**Description of the task**
Each line of the records below that holds "implementation" should be returned.

━━━━━ Input data ━━━━━

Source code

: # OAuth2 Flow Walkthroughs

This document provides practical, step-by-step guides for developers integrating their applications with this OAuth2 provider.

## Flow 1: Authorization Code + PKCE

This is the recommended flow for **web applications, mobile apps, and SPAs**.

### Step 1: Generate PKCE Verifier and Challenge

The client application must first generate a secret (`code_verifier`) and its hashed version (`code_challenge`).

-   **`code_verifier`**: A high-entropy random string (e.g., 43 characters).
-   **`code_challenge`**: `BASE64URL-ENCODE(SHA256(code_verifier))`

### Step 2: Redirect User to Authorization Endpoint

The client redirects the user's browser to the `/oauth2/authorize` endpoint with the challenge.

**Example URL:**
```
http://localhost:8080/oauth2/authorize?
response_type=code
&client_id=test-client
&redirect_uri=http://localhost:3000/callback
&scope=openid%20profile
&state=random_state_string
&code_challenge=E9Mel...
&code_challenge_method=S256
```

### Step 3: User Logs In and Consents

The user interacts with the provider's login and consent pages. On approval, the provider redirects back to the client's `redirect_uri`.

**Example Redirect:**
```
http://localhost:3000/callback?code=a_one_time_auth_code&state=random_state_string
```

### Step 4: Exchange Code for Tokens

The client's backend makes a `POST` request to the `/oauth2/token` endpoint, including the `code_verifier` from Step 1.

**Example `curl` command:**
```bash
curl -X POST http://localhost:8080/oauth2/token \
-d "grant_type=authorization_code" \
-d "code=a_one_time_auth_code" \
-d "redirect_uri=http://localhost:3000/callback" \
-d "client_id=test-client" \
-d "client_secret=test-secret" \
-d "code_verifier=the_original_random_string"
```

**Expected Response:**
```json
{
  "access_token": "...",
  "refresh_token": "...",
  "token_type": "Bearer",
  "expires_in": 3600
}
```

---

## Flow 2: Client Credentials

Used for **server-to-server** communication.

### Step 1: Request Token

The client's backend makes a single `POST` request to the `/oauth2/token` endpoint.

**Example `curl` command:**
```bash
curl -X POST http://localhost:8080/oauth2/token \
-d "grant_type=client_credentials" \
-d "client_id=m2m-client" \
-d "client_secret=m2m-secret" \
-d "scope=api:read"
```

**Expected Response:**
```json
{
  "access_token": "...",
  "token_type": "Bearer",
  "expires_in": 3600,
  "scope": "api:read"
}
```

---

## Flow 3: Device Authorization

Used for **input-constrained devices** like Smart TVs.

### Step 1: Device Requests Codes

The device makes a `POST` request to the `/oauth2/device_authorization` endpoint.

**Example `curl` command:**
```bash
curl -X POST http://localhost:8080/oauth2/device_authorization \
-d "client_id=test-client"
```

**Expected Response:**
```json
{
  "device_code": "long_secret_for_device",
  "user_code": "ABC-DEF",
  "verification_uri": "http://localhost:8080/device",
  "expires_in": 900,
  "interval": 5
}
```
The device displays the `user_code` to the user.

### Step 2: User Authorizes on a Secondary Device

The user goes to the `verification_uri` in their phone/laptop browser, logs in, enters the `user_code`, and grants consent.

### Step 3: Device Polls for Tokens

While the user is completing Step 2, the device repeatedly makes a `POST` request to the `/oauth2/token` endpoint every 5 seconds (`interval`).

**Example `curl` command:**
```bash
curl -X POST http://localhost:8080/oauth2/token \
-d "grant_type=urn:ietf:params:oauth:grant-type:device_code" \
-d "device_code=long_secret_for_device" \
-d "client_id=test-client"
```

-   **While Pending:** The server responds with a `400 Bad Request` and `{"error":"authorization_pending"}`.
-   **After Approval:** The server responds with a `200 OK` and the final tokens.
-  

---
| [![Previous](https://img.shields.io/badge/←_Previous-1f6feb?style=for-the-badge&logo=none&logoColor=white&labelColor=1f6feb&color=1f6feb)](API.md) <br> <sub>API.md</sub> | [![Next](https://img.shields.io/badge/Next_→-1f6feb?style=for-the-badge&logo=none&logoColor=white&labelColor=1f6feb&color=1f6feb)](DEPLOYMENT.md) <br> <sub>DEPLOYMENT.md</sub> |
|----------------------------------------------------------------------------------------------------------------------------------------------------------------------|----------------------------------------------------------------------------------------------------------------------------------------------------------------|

━━━━━
━━━━━ Input data ━━━━━

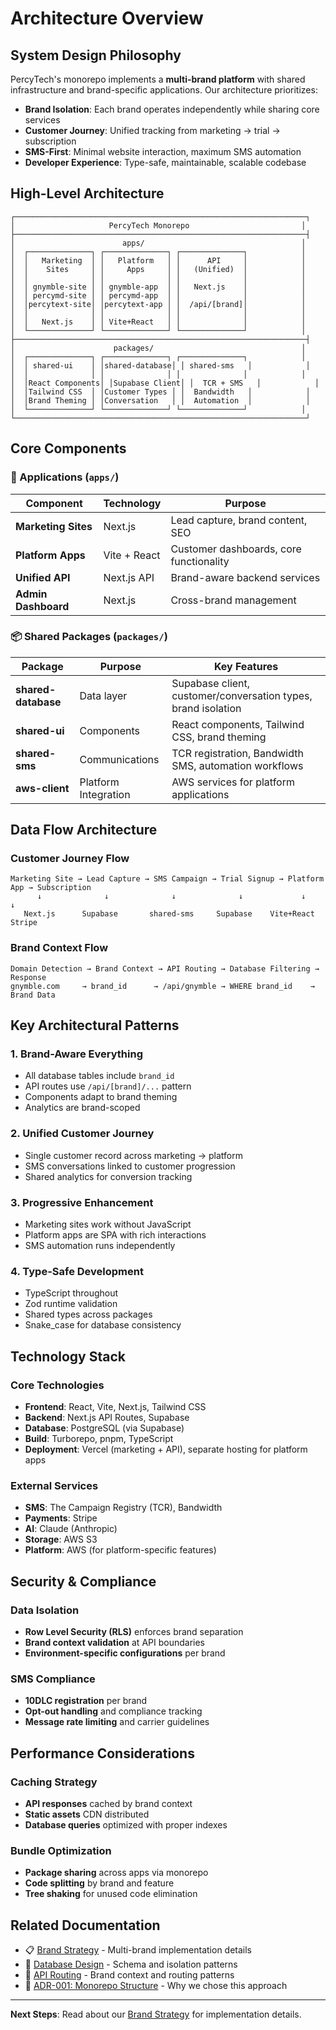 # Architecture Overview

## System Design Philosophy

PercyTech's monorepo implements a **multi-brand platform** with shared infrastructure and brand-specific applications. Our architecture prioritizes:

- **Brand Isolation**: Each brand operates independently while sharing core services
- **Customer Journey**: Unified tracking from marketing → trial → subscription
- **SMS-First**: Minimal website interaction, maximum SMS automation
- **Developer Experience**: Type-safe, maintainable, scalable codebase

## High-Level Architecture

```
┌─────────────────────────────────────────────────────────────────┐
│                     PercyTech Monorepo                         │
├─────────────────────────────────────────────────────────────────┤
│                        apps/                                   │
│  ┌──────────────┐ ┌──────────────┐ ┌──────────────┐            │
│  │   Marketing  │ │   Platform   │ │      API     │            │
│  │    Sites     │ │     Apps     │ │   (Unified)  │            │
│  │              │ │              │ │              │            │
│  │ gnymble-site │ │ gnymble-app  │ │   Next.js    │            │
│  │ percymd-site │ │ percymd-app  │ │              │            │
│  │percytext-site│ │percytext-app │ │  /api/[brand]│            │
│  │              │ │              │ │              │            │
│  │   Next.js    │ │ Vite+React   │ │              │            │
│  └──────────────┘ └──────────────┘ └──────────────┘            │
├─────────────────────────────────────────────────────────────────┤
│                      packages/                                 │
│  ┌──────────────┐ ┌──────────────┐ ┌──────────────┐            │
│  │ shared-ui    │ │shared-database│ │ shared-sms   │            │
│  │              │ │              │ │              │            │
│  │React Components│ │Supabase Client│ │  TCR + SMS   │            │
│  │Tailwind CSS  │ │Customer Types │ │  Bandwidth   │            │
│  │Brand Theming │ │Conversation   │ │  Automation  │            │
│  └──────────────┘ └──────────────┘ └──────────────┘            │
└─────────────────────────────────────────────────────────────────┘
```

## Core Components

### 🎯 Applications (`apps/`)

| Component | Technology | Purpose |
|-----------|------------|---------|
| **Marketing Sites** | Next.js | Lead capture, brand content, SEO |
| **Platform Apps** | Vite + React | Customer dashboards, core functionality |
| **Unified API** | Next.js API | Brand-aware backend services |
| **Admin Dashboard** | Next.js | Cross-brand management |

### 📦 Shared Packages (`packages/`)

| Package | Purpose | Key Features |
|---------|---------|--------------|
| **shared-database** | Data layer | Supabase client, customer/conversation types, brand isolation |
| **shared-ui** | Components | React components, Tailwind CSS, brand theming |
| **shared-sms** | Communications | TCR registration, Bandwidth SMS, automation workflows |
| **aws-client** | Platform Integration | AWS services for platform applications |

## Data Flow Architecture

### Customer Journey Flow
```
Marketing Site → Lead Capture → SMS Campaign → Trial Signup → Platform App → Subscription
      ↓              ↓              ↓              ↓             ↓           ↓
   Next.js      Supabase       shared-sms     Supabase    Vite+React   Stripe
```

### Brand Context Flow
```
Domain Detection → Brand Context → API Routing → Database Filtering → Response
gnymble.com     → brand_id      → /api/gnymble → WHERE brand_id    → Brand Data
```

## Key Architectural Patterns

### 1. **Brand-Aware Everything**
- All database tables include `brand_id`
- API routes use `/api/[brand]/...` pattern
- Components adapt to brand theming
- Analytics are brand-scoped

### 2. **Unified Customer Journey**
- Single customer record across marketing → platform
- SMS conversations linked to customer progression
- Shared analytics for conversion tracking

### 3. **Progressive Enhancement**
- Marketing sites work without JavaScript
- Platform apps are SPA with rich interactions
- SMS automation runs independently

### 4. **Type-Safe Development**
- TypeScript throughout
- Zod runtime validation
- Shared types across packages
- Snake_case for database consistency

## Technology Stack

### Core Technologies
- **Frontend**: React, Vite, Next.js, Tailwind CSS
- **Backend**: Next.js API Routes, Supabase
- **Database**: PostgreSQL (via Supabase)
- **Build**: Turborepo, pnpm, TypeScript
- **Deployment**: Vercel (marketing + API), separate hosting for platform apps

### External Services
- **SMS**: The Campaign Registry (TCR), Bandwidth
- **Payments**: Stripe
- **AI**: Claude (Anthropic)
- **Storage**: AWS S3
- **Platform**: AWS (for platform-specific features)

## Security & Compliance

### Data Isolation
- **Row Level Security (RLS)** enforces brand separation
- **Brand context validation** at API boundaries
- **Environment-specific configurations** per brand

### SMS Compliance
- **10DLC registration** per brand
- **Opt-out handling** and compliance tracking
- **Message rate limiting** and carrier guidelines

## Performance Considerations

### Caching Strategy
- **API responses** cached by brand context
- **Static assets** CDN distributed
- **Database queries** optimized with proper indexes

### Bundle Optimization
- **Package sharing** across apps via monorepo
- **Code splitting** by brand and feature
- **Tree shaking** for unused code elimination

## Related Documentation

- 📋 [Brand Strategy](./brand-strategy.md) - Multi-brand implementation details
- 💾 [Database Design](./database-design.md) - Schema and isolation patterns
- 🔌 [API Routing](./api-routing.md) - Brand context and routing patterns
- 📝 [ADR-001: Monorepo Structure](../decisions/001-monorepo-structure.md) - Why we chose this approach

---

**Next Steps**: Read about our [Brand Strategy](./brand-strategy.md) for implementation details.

━━━━━
━━━━━ Input data ━━━━━

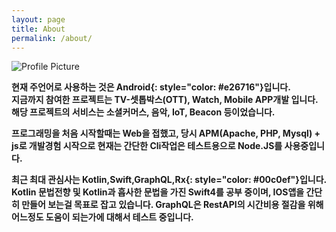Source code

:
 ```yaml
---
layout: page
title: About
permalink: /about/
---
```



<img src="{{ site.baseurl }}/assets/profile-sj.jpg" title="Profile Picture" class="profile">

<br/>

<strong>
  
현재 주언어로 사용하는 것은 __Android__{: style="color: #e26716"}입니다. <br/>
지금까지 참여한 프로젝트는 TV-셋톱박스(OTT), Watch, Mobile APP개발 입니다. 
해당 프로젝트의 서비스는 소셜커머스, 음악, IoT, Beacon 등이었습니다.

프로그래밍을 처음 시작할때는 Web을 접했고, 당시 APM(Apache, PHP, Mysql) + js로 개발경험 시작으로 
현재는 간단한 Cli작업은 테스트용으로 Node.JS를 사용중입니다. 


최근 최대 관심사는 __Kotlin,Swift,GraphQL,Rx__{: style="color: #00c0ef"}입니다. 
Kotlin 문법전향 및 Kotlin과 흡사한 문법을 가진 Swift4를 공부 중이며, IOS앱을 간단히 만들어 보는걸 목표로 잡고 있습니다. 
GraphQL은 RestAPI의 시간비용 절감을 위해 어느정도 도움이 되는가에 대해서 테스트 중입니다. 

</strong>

━━━━━

**Your solution**
- 📋 [Brand Strategy](./brand-strategy.md) - Multi-brand implementation details
**Next Steps**: Read about our [Brand Strategy](./brand-strategy.md) for implementation details.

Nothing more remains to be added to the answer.